Sig-release: [Umbrella] Considerations around a mirror registry

Created on 2 Dec 2020  Â·  15Comments  Â·  Source: kubernetes/sig-release

What would you like to be added:

Mirroring for popular non-Kubernetes community images that are used across the project.

Why is this needed:

Keying off of some recent discussions, specifically around Docker Hub changes, some community members have requested mirrored images or that we build our own for critical release and testing components.

Some recent discussions include:

I've created a staging repository for this in https://github.com/kubernetes/k8s.io/pull/1441, but how to approach implementation is undecided at the moment.

For now, I'd like to collect some feedback on what contributor requirements are before we do anything else.

cc: @kubernetes/sig-release @kubernetes/k8s-infra-team @kubernetes/sig-testing

ref: https://kubernetes.slack.com/archives/CCK68P2Q2/p1605906060178100, https://github.com/kubernetes/kubernetes/pull/95567, https://github.com/kubernetes/test-infra/issues/19477, https://www.docker.com/pricing/resource-consumption-updates, https://cloud.google.com/container-registry/docs/pulling-cached-images

kinfeature needs-priority sirelease

Most helpful comment

Another use case that isn’t mentioned here exactly - downstream distros sometimes can’t trust upstream community images (or needs a process to rebuild them years or decades later), so being able to control the source of images as part of a unified process is also desirable, which requires mirroring and an audit list of every image used.

All 15 comments

I think @spiffxp filed a similar issue the other day.

Ideally I'd like to move things to primary hosting on a registry we're comfortable with, instead of configuring mirrors (this may be what you meant already, but I want to be clear on that point).
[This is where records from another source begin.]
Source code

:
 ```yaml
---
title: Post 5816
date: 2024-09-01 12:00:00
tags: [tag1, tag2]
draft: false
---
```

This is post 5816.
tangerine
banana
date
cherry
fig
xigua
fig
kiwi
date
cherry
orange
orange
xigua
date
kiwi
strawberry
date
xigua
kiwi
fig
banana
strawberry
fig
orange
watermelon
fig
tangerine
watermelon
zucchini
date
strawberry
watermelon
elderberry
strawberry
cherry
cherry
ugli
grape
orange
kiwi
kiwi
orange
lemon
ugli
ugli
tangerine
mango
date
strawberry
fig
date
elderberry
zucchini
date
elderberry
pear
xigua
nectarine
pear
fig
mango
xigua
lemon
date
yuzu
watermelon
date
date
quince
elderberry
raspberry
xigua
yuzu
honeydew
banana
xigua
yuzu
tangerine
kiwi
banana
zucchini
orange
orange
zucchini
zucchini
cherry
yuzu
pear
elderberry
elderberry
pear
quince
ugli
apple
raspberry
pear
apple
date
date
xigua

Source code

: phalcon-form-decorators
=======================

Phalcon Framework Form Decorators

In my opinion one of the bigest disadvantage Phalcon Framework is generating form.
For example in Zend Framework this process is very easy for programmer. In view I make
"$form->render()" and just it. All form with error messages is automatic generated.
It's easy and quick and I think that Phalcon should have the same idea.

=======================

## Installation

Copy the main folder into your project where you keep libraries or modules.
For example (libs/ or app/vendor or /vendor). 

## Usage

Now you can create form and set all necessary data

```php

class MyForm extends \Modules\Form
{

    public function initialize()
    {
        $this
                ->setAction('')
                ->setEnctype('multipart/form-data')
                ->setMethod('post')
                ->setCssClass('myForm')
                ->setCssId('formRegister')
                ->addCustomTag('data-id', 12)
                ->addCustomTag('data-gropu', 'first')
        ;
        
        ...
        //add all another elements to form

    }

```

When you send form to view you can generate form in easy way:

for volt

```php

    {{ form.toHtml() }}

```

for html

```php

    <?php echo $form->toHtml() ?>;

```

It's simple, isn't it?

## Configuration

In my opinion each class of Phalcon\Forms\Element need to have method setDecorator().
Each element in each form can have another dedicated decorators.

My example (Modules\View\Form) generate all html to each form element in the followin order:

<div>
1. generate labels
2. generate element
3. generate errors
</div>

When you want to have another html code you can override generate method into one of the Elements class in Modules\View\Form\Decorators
e.g. for e2e.test we want to get all of the images we use into k8s.gcr.io, even if that means just copying them over and updating the references. cc @claudiubelu @wilsonehusin

I think @spiffxp filed a similar issue the other day.

Very likely; just wanted to tie a bunch of threads together in a SIG Release context, so RelEng can start chunking the work in the new year.

Ideally I'd like to move things to _primary_ hosting on a registry we're comfortable with, instead of configuring mirrors (this may be what you meant already, but I want to be clear on that point).

e.g. for e2e.test we want to get all of the images we use into k8s.gcr.io, even if that means just copying them over and updating the references.

Agreed. I think there will likely be a few categories:

  • images that we push, but to Google Infra and need to transfer them over to the Community (out of scope here, but in scope for --> https://github.com/kubernetes/k8s.io/issues/1458)
  • images that are further "upstream" e.g., Docker Hub / Quay that we need to be resilient to pull failures of (candidates for mirroring)
  • images that we depend on, but could maybe eventually build ourselves? e.g., Golang (mirror first, then create our own)

@hakman pointed out to me that containerd doesn't release ARM artifacts (https://github.com/containerd/containerd/releases/tag/v1.3.9) and AIUI points users to docker for ARM builds. I can see a lot of things being in the 3rd category ("we build it to normalize it").

@justinsb -- absolutely! I think another great example along the arch side is distroless: https://github.com/GoogleContainerTools/distroless/issues/583.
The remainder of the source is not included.